I came of age when writers were still at the mercy of editors and when getting published was a long shot. In my 20s, when I tried my hand at writing short stories, I sent my first effort to The New Yorker. It was an audacious thing to do, but I considered myself lucky that the rejection letter I received was written by an editor who appeared to have actually read my manuscript.

Getting rejected was a drawn-out affair, what with the mail making its rounds in slow motion, at least by today’s standards, and with the tacit understanding that you would submit your work to one publication at a time. Why, it could take a few years before you discovered that no one was interested in what you were selling.

I recognize that my idea of what it meant to be a first-rate writer was shaped by the times and by the narrow literary tradition that reared me, but at least I had a pretty good idea then of what good writing was supposed to look like.
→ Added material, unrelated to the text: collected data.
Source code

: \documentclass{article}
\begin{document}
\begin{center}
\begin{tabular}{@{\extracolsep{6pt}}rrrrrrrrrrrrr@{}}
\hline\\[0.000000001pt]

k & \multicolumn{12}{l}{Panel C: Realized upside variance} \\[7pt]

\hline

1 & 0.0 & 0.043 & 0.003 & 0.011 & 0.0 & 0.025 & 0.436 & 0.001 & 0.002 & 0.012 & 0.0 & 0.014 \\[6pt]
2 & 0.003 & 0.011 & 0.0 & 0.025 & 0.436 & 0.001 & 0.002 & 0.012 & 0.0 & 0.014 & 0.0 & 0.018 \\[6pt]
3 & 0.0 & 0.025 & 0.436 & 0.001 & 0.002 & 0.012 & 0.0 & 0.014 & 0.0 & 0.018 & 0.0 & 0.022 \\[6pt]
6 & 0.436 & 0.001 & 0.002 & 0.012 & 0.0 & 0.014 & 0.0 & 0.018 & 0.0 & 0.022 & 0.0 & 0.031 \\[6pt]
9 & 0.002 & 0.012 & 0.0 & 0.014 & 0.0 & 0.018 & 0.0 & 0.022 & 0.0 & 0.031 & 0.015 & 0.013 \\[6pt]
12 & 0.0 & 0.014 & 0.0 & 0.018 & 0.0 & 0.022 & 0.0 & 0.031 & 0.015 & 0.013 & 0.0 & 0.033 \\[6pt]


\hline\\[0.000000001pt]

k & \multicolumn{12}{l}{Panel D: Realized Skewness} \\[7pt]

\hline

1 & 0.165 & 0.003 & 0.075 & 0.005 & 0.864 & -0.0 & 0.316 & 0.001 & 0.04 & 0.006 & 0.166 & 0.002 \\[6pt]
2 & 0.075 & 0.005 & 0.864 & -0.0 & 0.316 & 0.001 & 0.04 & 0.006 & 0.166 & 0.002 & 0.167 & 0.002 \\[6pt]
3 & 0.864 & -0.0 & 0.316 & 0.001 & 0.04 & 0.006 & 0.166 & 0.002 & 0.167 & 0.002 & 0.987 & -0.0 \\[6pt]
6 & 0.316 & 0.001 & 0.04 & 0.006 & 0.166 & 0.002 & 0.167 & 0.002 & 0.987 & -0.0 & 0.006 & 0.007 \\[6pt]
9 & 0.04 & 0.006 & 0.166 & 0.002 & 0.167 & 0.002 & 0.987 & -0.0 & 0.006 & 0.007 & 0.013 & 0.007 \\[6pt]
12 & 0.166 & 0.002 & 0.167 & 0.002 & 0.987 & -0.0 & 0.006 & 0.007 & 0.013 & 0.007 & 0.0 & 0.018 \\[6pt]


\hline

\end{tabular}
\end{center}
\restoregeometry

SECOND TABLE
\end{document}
I’m not sure anymore what it means to be a good writer, much less a great one, when publication is literally a keystroke away and when getting published in the traditional sense is just one of any number of options for those who want to showcase their work. If getting someone else to publish your writing is no longer the decisive, if flawed, measure of your talent, what is?

One way to measure it might be by tracking how many people visit your blog, if you have one. It’s not unlike counting how many messages you had on your answering machine when you returned home from work. Your sense of self-worth rose with the numbers. So it might be with the number of visitors you have at the end of any given day. The more visitors there are, the more talented you believe yourself to be.

A little more than a month ago, I started my blog because I wanted to begin writing again and because I wanted to do so in a way that imagined an audience. I had hopes that some would be drawn not only to what I had to say but also to how I said it. It’s too soon to know anything about my success or failure, but, so far, only a few have visited: my daughter, a couple of friends who wanted to show support, and those who no doubt stumbled upon it by accident.

Although there’s no lack of advice on the Internet about how to build a following, much of what I have read can be boiled down to this: create headlines that grab, use plenty of white space, keep your paragraphs short, include numbered and bulleted lists, provide plenty of pictures, have a friendly theme, and proofread. Of course, if I weren’t so wary about promoting myself in a cyber universe where revolutions have been launched and politicians have been brought down, Facebook and Twitter would probably be helpful, too.

One piece of flourishing advice that really throws me, though, can best be summed up by a blogger whose site I visited recently:

Each one of us has got our favourite bloggers. These blogs are written in a natural conversation style that resonated with us. They don’t try to be professional writers. When you write, envision yourself sitting with your best friend and having fun. How would you speak to him? That’s the way you should write….Let people love coming to your blog cos you speak with them, not write to them.

I don’t know if I’ll ever be able to use the word “cos.”